### [WHAT YOU NEED TO DO]
In the data below, the answer is the run of lines from the line containing "# Project project_3" through the line containing "Welcome to the", both included; print it exactly and nothing else.

### [INFORMATION]

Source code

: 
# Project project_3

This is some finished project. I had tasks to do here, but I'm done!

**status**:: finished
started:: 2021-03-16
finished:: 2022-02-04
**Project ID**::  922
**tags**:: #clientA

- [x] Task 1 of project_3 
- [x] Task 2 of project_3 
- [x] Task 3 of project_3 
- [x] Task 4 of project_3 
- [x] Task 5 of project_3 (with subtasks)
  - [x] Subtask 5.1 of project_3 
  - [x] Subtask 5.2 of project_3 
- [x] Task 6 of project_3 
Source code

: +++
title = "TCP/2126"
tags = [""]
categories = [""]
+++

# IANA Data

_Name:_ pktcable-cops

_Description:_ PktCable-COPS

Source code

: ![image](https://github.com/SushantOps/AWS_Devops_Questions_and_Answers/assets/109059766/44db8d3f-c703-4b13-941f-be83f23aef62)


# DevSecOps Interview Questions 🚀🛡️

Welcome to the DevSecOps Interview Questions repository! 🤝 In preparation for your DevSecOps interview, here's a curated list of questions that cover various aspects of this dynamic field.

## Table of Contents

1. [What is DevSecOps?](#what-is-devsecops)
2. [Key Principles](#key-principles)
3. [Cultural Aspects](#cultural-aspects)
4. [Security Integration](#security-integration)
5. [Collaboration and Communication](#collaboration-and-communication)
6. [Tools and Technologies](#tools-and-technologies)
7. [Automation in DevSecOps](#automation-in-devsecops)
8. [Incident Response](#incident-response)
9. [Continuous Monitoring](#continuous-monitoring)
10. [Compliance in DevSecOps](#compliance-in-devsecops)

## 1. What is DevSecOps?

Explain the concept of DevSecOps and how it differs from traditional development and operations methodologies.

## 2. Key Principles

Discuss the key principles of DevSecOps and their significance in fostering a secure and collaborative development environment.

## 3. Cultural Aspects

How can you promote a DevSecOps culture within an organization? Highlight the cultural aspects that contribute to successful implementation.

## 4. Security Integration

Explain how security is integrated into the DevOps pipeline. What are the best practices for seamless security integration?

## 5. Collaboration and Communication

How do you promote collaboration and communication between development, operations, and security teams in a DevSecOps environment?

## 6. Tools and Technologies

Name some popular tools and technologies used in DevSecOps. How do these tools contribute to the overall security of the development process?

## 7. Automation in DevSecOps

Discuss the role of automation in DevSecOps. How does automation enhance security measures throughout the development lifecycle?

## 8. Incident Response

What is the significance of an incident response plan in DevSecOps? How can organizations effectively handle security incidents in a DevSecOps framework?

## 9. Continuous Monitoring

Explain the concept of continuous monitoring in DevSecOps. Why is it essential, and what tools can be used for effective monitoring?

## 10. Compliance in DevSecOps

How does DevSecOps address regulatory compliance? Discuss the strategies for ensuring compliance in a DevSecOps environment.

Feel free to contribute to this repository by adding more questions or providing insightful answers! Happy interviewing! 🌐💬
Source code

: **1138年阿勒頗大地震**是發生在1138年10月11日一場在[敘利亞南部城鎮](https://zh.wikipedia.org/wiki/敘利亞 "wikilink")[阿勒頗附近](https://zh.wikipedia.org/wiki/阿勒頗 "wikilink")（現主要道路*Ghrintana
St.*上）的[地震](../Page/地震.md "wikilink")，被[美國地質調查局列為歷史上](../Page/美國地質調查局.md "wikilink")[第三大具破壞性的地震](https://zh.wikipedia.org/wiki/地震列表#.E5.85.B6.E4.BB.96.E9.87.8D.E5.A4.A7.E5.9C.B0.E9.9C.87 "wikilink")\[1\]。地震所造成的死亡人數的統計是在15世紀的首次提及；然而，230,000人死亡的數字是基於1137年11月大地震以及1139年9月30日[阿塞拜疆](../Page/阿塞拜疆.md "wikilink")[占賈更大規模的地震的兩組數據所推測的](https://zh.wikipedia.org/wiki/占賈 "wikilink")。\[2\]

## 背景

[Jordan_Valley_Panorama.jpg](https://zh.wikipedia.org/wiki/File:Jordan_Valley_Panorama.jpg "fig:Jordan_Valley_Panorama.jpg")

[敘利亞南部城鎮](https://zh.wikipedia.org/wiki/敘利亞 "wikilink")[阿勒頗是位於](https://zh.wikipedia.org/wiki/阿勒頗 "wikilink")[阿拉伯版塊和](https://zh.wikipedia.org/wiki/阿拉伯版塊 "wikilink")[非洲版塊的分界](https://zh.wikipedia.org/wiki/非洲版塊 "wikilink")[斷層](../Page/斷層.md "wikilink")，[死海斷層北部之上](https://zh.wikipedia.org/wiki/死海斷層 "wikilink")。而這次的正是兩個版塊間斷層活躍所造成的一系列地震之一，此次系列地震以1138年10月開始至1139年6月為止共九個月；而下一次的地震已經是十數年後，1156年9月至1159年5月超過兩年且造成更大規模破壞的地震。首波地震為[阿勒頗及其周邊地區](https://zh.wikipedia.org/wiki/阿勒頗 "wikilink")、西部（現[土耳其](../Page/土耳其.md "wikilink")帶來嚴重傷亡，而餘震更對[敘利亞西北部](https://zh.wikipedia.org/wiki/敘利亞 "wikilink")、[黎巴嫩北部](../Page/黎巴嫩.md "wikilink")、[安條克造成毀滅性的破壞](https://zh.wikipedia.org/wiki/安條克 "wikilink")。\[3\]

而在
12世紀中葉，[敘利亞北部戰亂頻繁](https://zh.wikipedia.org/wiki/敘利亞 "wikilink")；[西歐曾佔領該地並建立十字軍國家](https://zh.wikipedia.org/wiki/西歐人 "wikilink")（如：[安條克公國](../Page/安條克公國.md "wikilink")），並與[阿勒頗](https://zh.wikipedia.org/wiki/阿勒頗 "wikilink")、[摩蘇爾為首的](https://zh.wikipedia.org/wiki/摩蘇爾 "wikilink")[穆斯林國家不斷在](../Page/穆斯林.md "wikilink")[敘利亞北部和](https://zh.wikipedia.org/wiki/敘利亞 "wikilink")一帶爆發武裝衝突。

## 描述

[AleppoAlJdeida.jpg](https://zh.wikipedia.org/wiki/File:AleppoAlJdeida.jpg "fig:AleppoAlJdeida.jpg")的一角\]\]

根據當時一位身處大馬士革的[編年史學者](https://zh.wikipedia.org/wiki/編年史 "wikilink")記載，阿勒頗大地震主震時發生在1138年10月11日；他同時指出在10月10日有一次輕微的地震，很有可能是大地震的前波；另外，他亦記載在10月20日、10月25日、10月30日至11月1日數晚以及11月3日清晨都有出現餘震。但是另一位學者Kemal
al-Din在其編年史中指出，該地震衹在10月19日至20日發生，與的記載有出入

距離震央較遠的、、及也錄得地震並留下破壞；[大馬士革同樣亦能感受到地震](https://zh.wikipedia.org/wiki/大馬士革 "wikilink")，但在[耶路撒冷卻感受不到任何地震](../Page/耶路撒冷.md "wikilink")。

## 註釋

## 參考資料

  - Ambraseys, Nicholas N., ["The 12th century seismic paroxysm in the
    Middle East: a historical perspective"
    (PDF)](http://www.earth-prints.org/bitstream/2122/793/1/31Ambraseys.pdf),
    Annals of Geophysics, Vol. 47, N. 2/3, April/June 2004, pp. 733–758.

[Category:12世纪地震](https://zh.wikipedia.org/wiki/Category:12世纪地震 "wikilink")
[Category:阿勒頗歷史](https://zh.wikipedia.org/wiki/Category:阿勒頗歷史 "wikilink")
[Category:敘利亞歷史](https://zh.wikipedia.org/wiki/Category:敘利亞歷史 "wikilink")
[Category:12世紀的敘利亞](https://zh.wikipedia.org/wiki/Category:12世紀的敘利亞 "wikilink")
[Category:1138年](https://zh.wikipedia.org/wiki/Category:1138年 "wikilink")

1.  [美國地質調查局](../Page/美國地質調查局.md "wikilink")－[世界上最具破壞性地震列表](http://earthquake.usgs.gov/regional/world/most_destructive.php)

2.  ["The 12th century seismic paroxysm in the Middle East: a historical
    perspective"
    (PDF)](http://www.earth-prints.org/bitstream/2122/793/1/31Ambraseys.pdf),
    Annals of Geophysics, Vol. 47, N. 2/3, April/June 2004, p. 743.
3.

### [ANSWER SECTION]
# Project project_3

This is some finished project. I had tasks to do here, but I'm done!

**status**:: finished
started:: 2021-03-16
finished:: 2022-02-04
**Project ID**::  922
**tags**:: #clientA

- [x] Task 1 of project_3 
- [x] Task 2 of project_3 
- [x] Task 3 of project_3 
- [x] Task 4 of project_3 
- [x] Task 5 of project_3 (with subtasks)
  - [x] Subtask 5.1 of project_3 
  - [x] Subtask 5.2 of project_3 
- [x] Task 6 of project_3 
Source code

: +++
title = "TCP/2126"
tags = [""]
categories = [""]
+++

# IANA Data

_Name:_ pktcable-cops

_Description:_ PktCable-COPS

Source code

: ![image](https://github.com/SushantOps/AWS_Devops_Questions_and_Answers/assets/109059766/44db8d3f-c703-4b13-941f-be83f23aef62)


# DevSecOps Interview Questions 🚀🛡️

Welcome to the DevSecOps Interview Questions repository! 🤝 In preparation for your DevSecOps interview, here's a curated list of questions that cover various aspects of this dynamic field.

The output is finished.